我是使用 sql 的新手,但我有一个似乎无法解决的问题。我有四个表:T_Item、t_trade、T_sender_trade 和 T_receiver_trade,如下所示:
T_Item
(itemID, name, category, description, description);
T_Trade
(tradeID, date, senderID, receiverID);
T_sender_trade
(tradeID, senderItemID) - both foreign keys from the previous tables
T_receiver_trade
(tradeID, receiverItemID) - as in T_sender_trade
这意味着发送者和接收者交易两个项目。

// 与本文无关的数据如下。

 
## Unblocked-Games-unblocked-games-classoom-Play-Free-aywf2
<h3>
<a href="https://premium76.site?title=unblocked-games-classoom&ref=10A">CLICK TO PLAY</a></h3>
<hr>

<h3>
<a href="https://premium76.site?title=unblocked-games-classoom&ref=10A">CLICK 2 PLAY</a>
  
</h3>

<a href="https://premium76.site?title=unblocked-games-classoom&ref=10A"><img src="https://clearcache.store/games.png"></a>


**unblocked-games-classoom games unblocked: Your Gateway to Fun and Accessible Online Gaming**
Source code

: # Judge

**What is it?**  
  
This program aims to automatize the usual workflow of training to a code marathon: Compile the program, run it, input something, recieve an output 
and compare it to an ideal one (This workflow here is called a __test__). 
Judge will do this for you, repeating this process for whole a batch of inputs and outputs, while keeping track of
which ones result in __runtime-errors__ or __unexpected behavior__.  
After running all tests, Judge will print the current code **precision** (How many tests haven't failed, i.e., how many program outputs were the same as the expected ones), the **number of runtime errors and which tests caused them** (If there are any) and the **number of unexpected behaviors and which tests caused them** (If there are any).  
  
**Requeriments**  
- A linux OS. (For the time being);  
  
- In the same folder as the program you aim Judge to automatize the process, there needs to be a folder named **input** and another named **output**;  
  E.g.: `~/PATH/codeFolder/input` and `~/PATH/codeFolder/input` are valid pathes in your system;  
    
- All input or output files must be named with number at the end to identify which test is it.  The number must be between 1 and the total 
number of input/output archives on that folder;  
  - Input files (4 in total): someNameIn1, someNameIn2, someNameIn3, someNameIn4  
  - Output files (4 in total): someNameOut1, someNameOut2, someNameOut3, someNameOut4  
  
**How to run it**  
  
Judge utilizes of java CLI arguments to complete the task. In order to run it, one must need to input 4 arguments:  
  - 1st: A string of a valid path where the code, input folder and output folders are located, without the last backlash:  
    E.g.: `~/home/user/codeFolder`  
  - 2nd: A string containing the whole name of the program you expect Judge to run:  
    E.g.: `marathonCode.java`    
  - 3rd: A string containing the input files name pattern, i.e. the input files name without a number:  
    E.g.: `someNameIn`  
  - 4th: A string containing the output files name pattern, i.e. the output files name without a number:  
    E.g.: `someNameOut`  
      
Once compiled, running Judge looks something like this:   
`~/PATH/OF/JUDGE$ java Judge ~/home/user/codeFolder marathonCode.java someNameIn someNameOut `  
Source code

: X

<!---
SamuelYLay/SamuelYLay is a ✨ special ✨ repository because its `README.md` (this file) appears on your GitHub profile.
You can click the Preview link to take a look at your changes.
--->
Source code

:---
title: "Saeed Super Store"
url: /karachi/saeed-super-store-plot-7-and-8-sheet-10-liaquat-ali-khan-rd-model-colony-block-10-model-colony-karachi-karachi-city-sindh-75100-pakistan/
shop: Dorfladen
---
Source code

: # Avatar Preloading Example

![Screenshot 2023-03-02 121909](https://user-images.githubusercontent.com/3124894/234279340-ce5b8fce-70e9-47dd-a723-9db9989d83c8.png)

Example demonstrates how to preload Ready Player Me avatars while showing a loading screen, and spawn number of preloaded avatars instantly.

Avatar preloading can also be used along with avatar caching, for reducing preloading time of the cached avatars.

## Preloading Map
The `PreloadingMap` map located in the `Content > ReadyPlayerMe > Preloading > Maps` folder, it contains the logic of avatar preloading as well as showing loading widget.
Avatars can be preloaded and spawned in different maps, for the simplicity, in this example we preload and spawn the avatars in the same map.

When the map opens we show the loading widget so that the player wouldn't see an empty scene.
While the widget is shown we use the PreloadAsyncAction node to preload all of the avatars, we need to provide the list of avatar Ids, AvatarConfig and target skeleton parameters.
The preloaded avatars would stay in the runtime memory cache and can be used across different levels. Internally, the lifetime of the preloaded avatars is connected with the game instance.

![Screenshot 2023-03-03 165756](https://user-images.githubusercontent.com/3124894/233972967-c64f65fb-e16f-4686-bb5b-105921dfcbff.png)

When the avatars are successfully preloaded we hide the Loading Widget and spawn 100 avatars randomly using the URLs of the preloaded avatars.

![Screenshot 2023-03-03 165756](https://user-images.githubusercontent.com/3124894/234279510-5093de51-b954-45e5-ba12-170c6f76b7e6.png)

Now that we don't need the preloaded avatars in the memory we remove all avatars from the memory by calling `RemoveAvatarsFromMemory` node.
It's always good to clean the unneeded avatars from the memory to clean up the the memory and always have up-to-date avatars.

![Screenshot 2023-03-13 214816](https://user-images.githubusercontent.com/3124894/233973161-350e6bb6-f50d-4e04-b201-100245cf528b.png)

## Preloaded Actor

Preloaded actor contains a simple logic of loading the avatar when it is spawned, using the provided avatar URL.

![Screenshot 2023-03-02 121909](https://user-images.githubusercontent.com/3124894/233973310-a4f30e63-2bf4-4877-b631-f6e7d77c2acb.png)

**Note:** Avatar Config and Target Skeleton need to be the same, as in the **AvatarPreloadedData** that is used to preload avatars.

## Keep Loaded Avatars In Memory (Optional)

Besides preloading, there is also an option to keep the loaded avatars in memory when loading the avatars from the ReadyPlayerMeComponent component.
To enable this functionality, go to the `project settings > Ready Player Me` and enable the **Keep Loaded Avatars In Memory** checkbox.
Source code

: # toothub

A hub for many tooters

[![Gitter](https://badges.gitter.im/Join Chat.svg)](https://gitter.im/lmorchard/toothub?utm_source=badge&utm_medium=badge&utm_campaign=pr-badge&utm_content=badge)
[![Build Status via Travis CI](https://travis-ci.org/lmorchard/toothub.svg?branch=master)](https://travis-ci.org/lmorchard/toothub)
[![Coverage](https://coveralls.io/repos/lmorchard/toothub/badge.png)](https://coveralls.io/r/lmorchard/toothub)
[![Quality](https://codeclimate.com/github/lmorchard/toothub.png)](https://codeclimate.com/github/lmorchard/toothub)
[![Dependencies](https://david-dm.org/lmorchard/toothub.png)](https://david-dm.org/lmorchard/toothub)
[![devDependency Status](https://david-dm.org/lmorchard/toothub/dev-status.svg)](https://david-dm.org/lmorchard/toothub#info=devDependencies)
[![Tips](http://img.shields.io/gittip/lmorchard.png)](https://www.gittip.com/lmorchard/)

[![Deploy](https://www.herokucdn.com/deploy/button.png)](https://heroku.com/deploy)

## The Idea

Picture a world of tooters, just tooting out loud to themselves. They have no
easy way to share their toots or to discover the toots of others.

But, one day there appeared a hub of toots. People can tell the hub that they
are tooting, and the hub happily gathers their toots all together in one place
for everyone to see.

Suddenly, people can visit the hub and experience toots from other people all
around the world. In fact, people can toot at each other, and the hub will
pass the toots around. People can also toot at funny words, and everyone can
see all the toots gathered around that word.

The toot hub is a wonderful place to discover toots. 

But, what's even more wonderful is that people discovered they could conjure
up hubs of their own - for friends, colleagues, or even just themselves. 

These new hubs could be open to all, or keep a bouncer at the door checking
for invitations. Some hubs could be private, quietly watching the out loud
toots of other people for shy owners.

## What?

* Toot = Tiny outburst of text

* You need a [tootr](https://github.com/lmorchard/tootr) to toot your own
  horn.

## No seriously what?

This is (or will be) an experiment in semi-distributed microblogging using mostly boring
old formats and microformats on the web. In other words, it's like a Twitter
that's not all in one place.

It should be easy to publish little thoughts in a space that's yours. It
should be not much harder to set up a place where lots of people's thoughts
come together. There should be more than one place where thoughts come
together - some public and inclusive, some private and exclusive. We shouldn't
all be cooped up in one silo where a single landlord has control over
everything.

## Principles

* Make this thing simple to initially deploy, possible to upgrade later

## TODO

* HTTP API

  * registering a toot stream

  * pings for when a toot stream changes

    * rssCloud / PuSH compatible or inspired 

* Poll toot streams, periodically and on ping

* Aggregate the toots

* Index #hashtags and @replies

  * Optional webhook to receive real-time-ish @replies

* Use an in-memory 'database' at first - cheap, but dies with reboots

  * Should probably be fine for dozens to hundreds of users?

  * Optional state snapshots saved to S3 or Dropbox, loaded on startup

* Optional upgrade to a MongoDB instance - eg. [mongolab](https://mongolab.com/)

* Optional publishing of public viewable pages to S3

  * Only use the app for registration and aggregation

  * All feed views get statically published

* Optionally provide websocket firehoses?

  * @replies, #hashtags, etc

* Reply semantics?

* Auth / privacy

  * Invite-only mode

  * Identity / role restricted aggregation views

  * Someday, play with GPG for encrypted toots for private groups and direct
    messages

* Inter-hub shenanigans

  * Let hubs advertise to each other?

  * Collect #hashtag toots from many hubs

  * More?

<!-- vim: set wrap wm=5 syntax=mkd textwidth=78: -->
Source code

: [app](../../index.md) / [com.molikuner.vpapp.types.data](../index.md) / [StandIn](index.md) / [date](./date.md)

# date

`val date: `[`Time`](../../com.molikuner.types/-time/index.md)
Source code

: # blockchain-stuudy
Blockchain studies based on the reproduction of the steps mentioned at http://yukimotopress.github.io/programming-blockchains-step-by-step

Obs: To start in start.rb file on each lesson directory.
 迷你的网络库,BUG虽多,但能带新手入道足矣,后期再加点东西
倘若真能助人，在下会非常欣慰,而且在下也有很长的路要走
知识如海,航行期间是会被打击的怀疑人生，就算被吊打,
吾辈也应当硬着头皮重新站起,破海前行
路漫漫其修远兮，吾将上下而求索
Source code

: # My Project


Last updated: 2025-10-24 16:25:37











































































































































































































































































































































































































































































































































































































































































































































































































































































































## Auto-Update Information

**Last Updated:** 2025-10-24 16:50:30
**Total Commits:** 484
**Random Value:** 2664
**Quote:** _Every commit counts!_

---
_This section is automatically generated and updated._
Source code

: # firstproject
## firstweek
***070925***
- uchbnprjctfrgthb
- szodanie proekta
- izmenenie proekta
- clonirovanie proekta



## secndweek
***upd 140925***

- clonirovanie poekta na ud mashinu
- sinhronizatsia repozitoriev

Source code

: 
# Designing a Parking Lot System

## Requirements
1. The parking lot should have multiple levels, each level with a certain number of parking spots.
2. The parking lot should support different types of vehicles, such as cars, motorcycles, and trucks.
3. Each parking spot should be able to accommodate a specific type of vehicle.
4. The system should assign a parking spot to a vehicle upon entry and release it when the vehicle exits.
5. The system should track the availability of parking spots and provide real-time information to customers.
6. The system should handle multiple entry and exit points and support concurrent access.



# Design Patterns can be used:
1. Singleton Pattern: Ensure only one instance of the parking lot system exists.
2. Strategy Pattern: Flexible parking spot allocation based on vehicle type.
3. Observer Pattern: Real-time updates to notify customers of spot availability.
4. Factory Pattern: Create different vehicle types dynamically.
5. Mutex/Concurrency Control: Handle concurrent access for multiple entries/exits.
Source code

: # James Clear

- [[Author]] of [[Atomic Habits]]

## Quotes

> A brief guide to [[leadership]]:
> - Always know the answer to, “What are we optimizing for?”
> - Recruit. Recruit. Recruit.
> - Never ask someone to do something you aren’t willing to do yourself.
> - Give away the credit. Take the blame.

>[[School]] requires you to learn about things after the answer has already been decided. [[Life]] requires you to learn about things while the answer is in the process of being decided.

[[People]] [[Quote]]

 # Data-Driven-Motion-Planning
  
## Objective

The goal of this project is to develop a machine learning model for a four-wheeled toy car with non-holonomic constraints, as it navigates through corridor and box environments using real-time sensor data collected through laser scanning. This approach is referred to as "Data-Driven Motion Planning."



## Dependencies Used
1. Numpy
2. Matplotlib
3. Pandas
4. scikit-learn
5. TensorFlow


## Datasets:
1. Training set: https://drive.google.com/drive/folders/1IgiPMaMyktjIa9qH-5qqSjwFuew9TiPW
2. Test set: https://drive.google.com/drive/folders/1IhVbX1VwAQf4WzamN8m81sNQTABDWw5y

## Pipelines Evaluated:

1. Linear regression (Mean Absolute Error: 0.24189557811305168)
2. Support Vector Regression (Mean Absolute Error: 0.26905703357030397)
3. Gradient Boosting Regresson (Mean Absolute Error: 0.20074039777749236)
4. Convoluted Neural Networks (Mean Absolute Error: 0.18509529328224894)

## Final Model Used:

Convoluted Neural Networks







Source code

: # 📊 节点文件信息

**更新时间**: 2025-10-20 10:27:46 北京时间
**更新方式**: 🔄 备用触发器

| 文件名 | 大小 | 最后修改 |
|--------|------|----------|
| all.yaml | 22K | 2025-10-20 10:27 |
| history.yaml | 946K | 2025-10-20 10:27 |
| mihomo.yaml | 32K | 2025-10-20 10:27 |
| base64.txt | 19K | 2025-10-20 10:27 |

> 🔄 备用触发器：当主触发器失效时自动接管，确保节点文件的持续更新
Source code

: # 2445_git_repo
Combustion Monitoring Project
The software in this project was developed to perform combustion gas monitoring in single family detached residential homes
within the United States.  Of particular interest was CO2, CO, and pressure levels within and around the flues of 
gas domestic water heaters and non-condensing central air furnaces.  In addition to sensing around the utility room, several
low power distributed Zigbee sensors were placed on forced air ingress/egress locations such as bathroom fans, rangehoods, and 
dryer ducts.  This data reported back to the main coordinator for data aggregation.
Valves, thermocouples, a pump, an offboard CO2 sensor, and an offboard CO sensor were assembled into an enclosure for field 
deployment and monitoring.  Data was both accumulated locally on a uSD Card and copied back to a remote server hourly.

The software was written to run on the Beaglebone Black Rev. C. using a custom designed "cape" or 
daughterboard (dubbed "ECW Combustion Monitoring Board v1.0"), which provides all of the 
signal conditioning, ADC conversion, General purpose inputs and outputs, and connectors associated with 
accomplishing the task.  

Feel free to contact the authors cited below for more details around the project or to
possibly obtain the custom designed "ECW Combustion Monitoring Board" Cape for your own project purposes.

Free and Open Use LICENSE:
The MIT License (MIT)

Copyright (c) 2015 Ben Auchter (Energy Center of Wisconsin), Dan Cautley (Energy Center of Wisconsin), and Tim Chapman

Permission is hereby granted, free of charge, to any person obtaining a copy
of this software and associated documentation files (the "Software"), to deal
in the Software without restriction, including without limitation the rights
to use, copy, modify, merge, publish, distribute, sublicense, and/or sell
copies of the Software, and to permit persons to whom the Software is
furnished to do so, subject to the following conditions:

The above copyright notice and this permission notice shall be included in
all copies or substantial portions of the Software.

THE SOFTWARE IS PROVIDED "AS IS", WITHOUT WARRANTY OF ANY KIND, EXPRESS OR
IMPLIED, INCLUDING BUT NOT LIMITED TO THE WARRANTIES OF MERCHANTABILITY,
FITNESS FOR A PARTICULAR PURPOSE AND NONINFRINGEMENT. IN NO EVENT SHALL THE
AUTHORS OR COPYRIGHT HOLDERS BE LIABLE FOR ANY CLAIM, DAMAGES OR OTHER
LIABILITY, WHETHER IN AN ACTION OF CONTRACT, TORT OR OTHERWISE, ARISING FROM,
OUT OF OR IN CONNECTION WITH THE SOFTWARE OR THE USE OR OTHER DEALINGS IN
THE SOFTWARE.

我想要做的是用 php 在 html 中创建一个表,其中包含以下信息:
- 发件人对物品的描述
- 收货人对物品的描述
- 日期(交易日期)
我正在使用老师要求的课堂交易。我在课堂上使用了以下代码:
<?php
require_once '../utils/ligabd.php'; (uses the connection to the mysql in another class)
Class Trade
{
public $tradeID;
public $date;
public $senderID;
public $receiverID
public function __construct($date = null, $senderID= null, $receiverID=null) {
$this->date= $date;
$this->senderID= $senderID;
$this->receiverID= $receiverID;
}
public static function load($tradeID) {
$result = mysql_query("SELECT * FROM T_Trade");
if (!$result) {
die('Troca não existente ' . mysql_error());
}
$row = mysql_fetch_assoc($result);
if ($row) {
$t = new Trade();
$t->tradeID = $row["tradeID"];
$t->date = $row["date"];
$t->senderID=$row["senderID"];
$t->receiverID=$row["receiverID"];
return $t;
} else {
return NULL;
}
}
public static function returnsSenderItem($tradeID) {
$result = mysql_query("SELECT * FROM T_Item, T_sender_trade where T_sender_trade.tradeID= $tradeID AND T_sender_trade.senderItemID =T_Item.ItemID");
if(!$result) {
die ('Trade not found ' .mysql_error());
}
$rows=Array();
while ($row = mysql_fetch_assoc($result)) {
$rows[]=$row;
}
return $rows;
}
接收者的物品也是如此。在我使用的 php 代码中(只是为了获得一个项目的描述,因为我能够获得 ttade 的日期):
include '../classes/troca.php';
$tradeID=$_GET[tradeID];
$trade=Trade::load($tradeID);
echo $trade->date;
$sender=Trade::returnsSenderItem($tradeID);
foreach($senderr as $s):
echo $s['name'];
endforeach;
我应该使用这样的代码来制作我的桌子。问题是程序无法从 T_Item 中找到数据。我应该在我的类/php 中进行哪些更改,这样才能做到?谢谢你。